On Age
By: James McAfee
As a baby boomer, the concept of aging is foreign to me on many levels. First, I spent my childhood sitting under a desk protecting myself from the nuclear bombs that I was told where going to rain down on me. These bombs where going to put an end to a short but fun filled existence. No need to buy insurance or plan for retirement. I completely bought the concept of a nuclear holocaust.
Now, imagine my surprise as the decades have rolled by. No nuclear war on the horizon, just old age getting closer and closer.
I suppose the real problem about getting older is that you just never feel it inside of you. Sixteen or Sixty feels the same when you look out of your eyes. My father used to tell me that the guy in the mirror in the morning still looked young to him. He was seventy-five when he told me that. When my Grandmother died at ninety-four, she told me that ninety-four years hadn't been enough time.
Ninety-four years not enough, how can that be? Maybe, that is because time changes depending on which direction you look at it.
I remember being twelve. The year between twelve and thirteen took forever. I also remember being thirty-nine. The year between thirty-nine and forty flew by in the blink of an eye.
And when I look backward on my life, it seems that I have been riding a run-a-way freight train. The closer I get to ninety-four the faster the train moves. Or is that all an illusion?
Time, what the devil is it anyway? Scientists and philosophers have been arguing the question for millennium. To the best of my knowledge these learned men and women have come to no conclusion. Perhaps, the science fiction writers have come closest to the explanation. Time is a dimension. A place which we can move in and out of but never stay put in.
So why is it, that we give something with no real explanation that it even exists such power over us? It guides our lives, we choose a mate, decide which styles to wear, and know when we are expected to die; all based on time and where we find ourselves on some imaginary time line.
What do I mean by an imaginary time line? What exactly is time? On this planet, time is based on traveling around our sun. That's it. That is all it is. Our planet requires 365 days or almost to take a trip around the Sun. We as a species have determined to call that trip, a year. I sometimes wonder how other animals gage their ages. Do dogs look at another dog, and say to themselves, “no, not that one she looks too old?” Or perhaps, they think to themselves, “I would love to run up that hill, but I think I am just too old, I'll look silly.” No, I don't think so. Animals gage each other by looking and sensing the physical prowess of another. No need for birthdays.
Is it possible that the real punishment for eating that apple in Paradise was birthdays? The tyranny of birthdays is hard for us to escape. At some point they end our childhood, at another point they make us too old to become parents, and in their final act, they tell us when we are too old to be alive.

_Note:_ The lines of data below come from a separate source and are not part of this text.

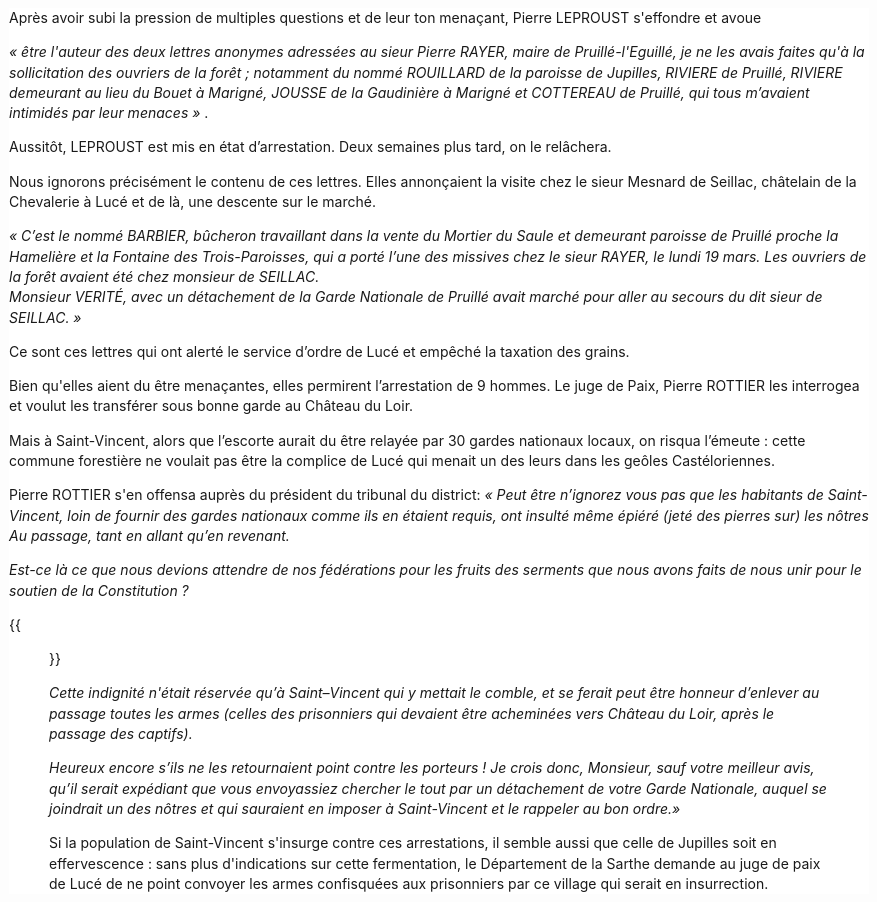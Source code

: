 Après avoir subi la pression de multiples questions et de leur ton menaçant,
  Pierre LEPROUST s'effondre et avoue
  
  *« être l'auteur des deux lettres anonymes adressées au sieur Pierre RAYER, 
  maire de Pruillé-l'Eguillé, je ne les avais faites qu'à la sollicitation des ouvriers de la forêt ;
  notamment du nommé ROUILLARD de la paroisse de Jupilles, RIVIERE de Pruillé,
  RIVIERE demeurant au lieu du Bouet à Marigné, JOUSSE de la Gaudinière à Marigné
  et COTTEREAU de Pruillé, qui tous m’avaient intimidés par leur menaces »* . 
  
 Aussitôt, LEPROUST est mis en état d’arrestation. Deux semaines plus tard, on le relâchera.

Nous ignorons précisément le contenu de ces lettres. 
  Elles annonçaient la visite chez le sieur Mesnard de Seillac, 
  châtelain de la Chevalerie à Lucé et de là, une descente sur le marché. 
  
*« C’est le nommé BARBIER, bûcheron travaillant dans la vente du Mortier du Saule et
  demeurant paroisse de Pruillé proche la Hamelière et la Fontaine des Trois-Paroisses, 
  qui a porté l’une des  missives chez le sieur RAYER, le lundi 19 mars. 
  Les ouvriers de la forêt avaient été chez monsieur de SEILLAC.  
  Monsieur VERITÉ, avec un détachement de la Garde Nationale de Pruillé 
  avait marché pour aller au secours du dit sieur de SEILLAC. »*   
  
Ce sont ces lettres qui ont alerté le service d’ordre de Lucé et 
  empêché la taxation des grains.  
  
Bien qu'elles aient du être menaçantes, elles permirent l’arrestation de 9 hommes.
  Le juge de Paix, Pierre ROTTIER les interrogea et voulut les transférer 
  sous bonne garde au Château du Loir. 

Mais à Saint-Vincent, alors que l’escorte
  aurait du être relayée par 30 gardes nationaux locaux, on risqua l’émeute : 
  cette commune forestière ne voulait pas être la complice de Lucé qui menait
  un des leurs dans les geôles Castéloriennes. 

Pierre ROTTIER s'en offensa 
  auprès du président du tribunal du district:
 *« Peut être n’ignorez vous pas que les habitants de Saint-Vincent, loin de 
  fournir des gardes nationaux comme ils en étaient requis, ont insulté même
  épiéré (jeté des pierres sur) les nôtres Au passage, tant en allant qu’en revenant.*
  
*Est-ce là ce que nous devions attendre de nos fédérations pour les fruits des serments 
  que nous avons faits de nous unir pour le soutien de la Constitution ?*

{{<figure src="/images/articles/revolution.jpg" title="La devise">}}
  
*Cette indignité n'était réservée qu’à Saint–Vincent qui y mettait le comble, 
  et se ferait peut être honneur d’enlever au passage toutes les armes
  (celles des prisonniers qui devaient être acheminées vers Château du Loir, 
  après le passage des captifs).* 
  
*Heureux encore s’ils ne les retournaient point contre les porteurs !
Je crois donc, Monsieur, sauf  votre meilleur avis, qu’il serait expédiant 
  que vous envoyassiez chercher le tout par un détachement de votre Garde Nationale, 
  auquel se joindrait un des nôtres et qui sauraient en imposer à Saint-Vincent et le rappeler au bon ordre.»*    
  
Si la population de Saint-Vincent s'insurge contre ces arrestations, il semble aussi 
  que celle de Jupilles soit en effervescence :
  sans plus d'indications sur cette fermentation, le Département de la Sarthe
  demande au juge de paix de Lucé de ne point convoyer 
  les armes confisquées aux prisonniers par ce village qui serait en insurrection.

Must it always be so is their no way to escape?
If time lives only truly in our imagination, then perhaps we can adapt our imaginations to a different reality. After all, time on earth is based on those simple trips around the sun. Therefore, time would have a different reality on a different planet. So, if we think of ourselves as space travelers, we might change reality for ourselves. The following chart may help you see my point.
Planet | Time in a Solar Year |
---|---|
Mercury | 115.88 days |
Venus | 224.7007 days |
Earth | 365.-24219879 |
Mars | 687 days |
Jupiter | 12 years |
Saturn | 29.6 years |
Uranus | 84 years |
Neptune | 164.8 years |
Pluto | 248.430 years |
If you are finding your age not to your liking, simply recalculate based on someone else's planet. For me Mars will do just fine, at least for now. Mars has 687 days between birthdays. Now, take your age, let's say you are 40. Multiply 40 times 365, this calculation will tell you how many earth days you have lived. In this case 14,600 days equal 40 years. For this example, please ignore leap years. Now divide the 687 Mars days into your 14,600 Earth days. This calculation will give you an age on Mars of 21.251819 years.